Plain-text document sources
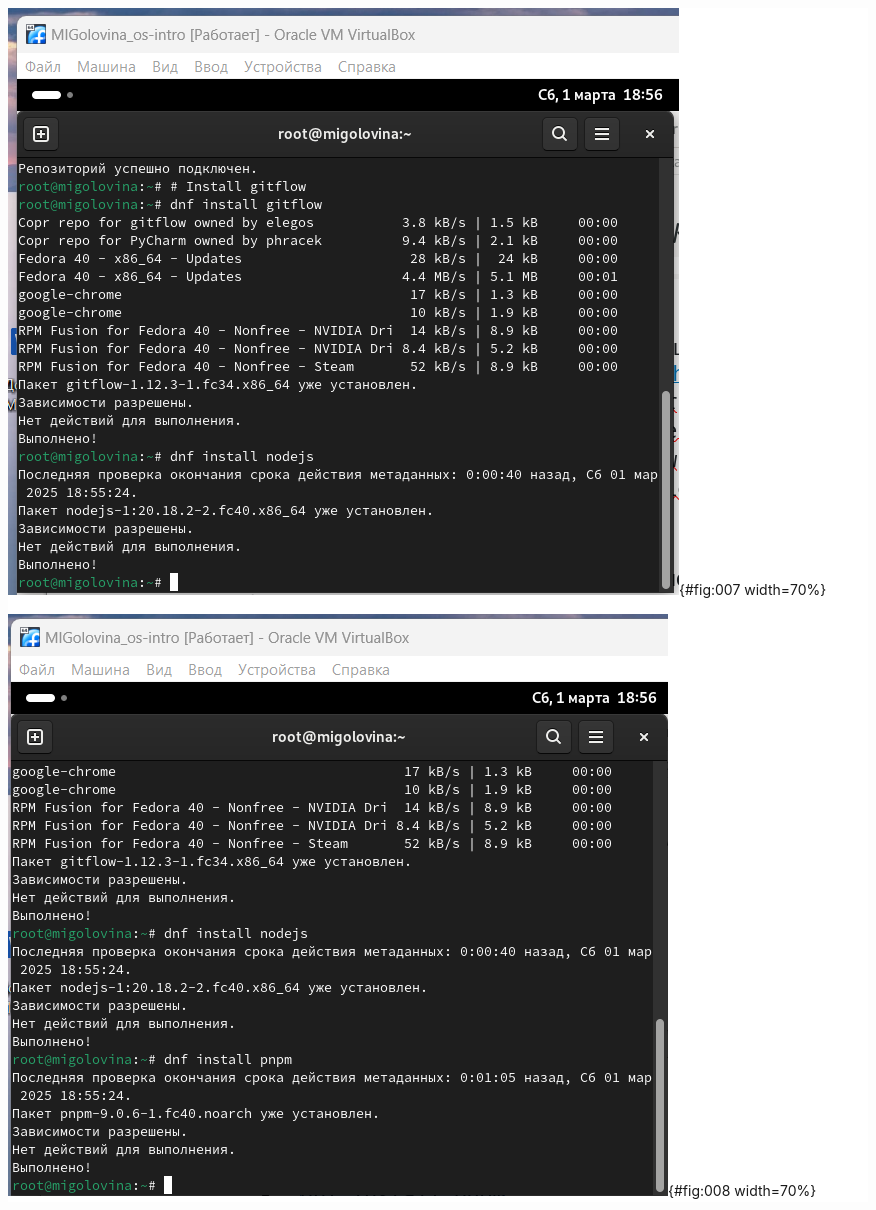 ![dnf install nodejs](image/7.png){#fig:007 width=70%}

![dnf install pnpm](image/8.png){#fig:008 width=70%}
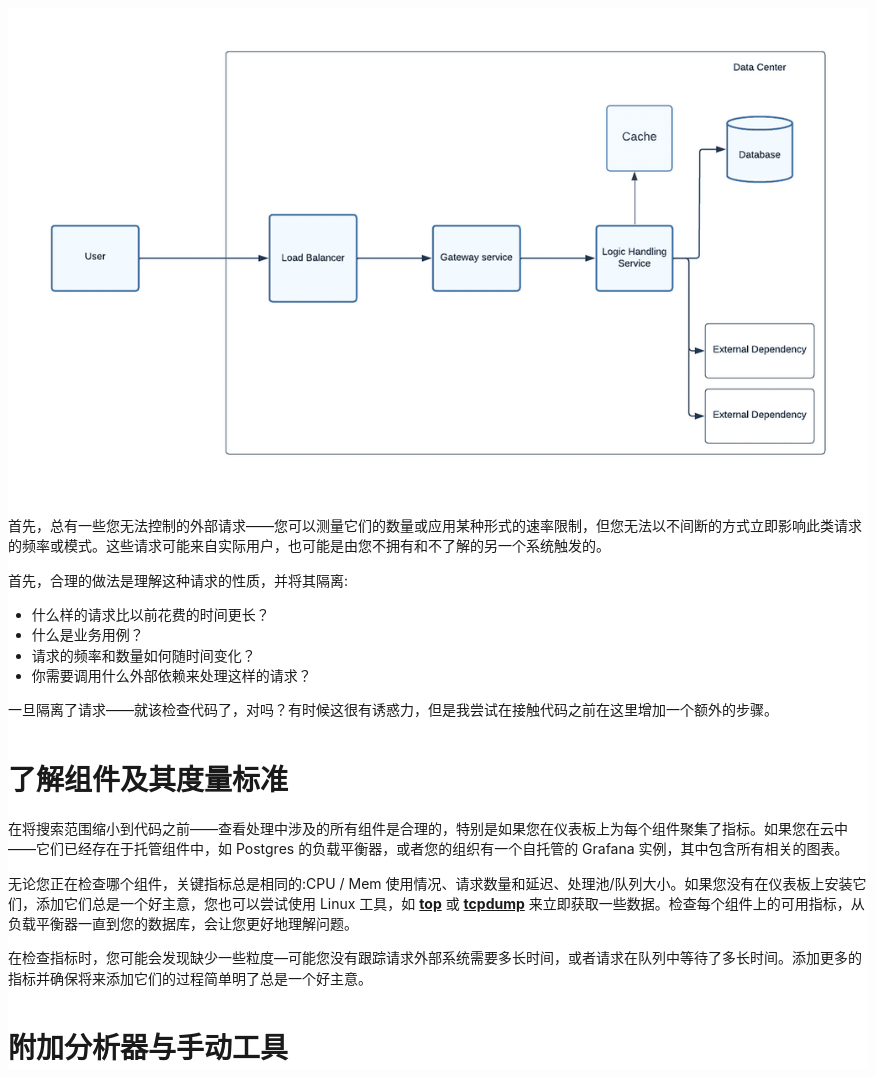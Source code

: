 ![](img/b3e762477b955e76a7483d12a34daeb3.png)

首先，总有一些您无法控制的外部请求——您可以测量它们的数量或应用某种形式的速率限制，但您无法以不间断的方式立即影响此类请求的频率或模式。这些请求可能来自实际用户，也可能是由您不拥有和不了解的另一个系统触发的。

首先，合理的做法是理解这种请求的性质，并将其隔离:

*   什么样的请求比以前花费的时间更长？
*   什么是业务用例？
*   请求的频率和数量如何随时间变化？
*   你需要调用什么外部依赖来处理这样的请求？

一旦隔离了请求——就该检查代码了，对吗？有时候这很有诱惑力，但是我尝试在接触代码之前在这里增加一个额外的步骤。

# 了解组件及其度量标准

在将搜索范围缩小到代码之前——查看处理中涉及的所有组件是合理的，特别是如果您在仪表板上为每个组件聚集了指标。如果您在云中——它们已经存在于托管组件中，如 Postgres 的负载平衡器，或者您的组织有一个自托管的 Grafana 实例，其中包含所有相关的图表。

无论您正在检查哪个组件，关键指标总是相同的:CPU / Mem 使用情况、请求数量和延迟、处理池/队列大小。如果您没有在仪表板上安装它们，添加它们总是一个好主意，您也可以尝试使用 Linux 工具，如 [**top**](https://unix.stackexchange.com/questions/145247/understanding-cpu-while-running-top-command) 或 [**tcpdump**](https://unix.stackexchange.com/questions/19485/how-to-monitor-incoming-http-requests) 来立即获取一些数据。检查每个组件上的可用指标，从负载平衡器一直到您的数据库，会让您更好地理解问题。

在检查指标时，您可能会发现缺少一些粒度—可能您没有跟踪请求外部系统需要多长时间，或者请求在队列中等待了多长时间。添加更多的指标并确保将来添加它们的过程简单明了总是一个好主意。

# 附加分析器与手动工具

### Task directions:
An exact reproduction of all the records is required, with no pictures included.

### Expected answer:
 ![dnf install nodejs](image/7.png){#fig:007 width=70%}

![dnf install pnpm](image/8.png){#fig:008 width=70%}
Source code

: ![](img/b3e762477b955e76a7483d12a34daeb3.png)

首先，总有一些您无法控制的外部请求——您可以测量它们的数量或应用某种形式的速率限制，但您无法以不间断的方式立即影响此类请求的频率或模式。这些请求可能来自实际用户，也可能是由您不拥有和不了解的另一个系统触发的。

首先，合理的做法是理解这种请求的性质，并将其隔离:

*   什么样的请求比以前花费的时间更长？
*   什么是业务用例？
*   请求的频率和数量如何随时间变化？
*   你需要调用什么外部依赖来处理这样的请求？

一旦隔离了请求——就该检查代码了，对吗？有时候这很有诱惑力，但是我尝试在接触代码之前在这里增加一个额外的步骤。

# 了解组件及其度量标准

在将搜索范围缩小到代码之前——查看处理中涉及的所有组件是合理的，特别是如果您在仪表板上为每个组件聚集了指标。如果您在云中——它们已经存在于托管组件中，如 Postgres 的负载平衡器，或者您的组织有一个自托管的 Grafana 实例，其中包含所有相关的图表。

无论您正在检查哪个组件，关键指标总是相同的:CPU / Mem 使用情况、请求数量和延迟、处理池/队列大小。如果您没有在仪表板上安装它们，添加它们总是一个好主意，您也可以尝试使用 Linux 工具，如 [**top**](https://unix.stackexchange.com/questions/145247/understanding-cpu-while-running-top-command) 或 [**tcpdump**](https://unix.stackexchange.com/questions/19485/how-to-monitor-incoming-http-requests) 来立即获取一些数据。检查每个组件上的可用指标，从负载平衡器一直到您的数据库，会让您更好地理解问题。

在检查指标时，您可能会发现缺少一些粒度—可能您没有跟踪请求外部系统需要多长时间，或者请求在队列中等待了多长时间。添加更多的指标并确保将来添加它们的过程简单明了总是一个好主意。

# 附加分析器与手动工具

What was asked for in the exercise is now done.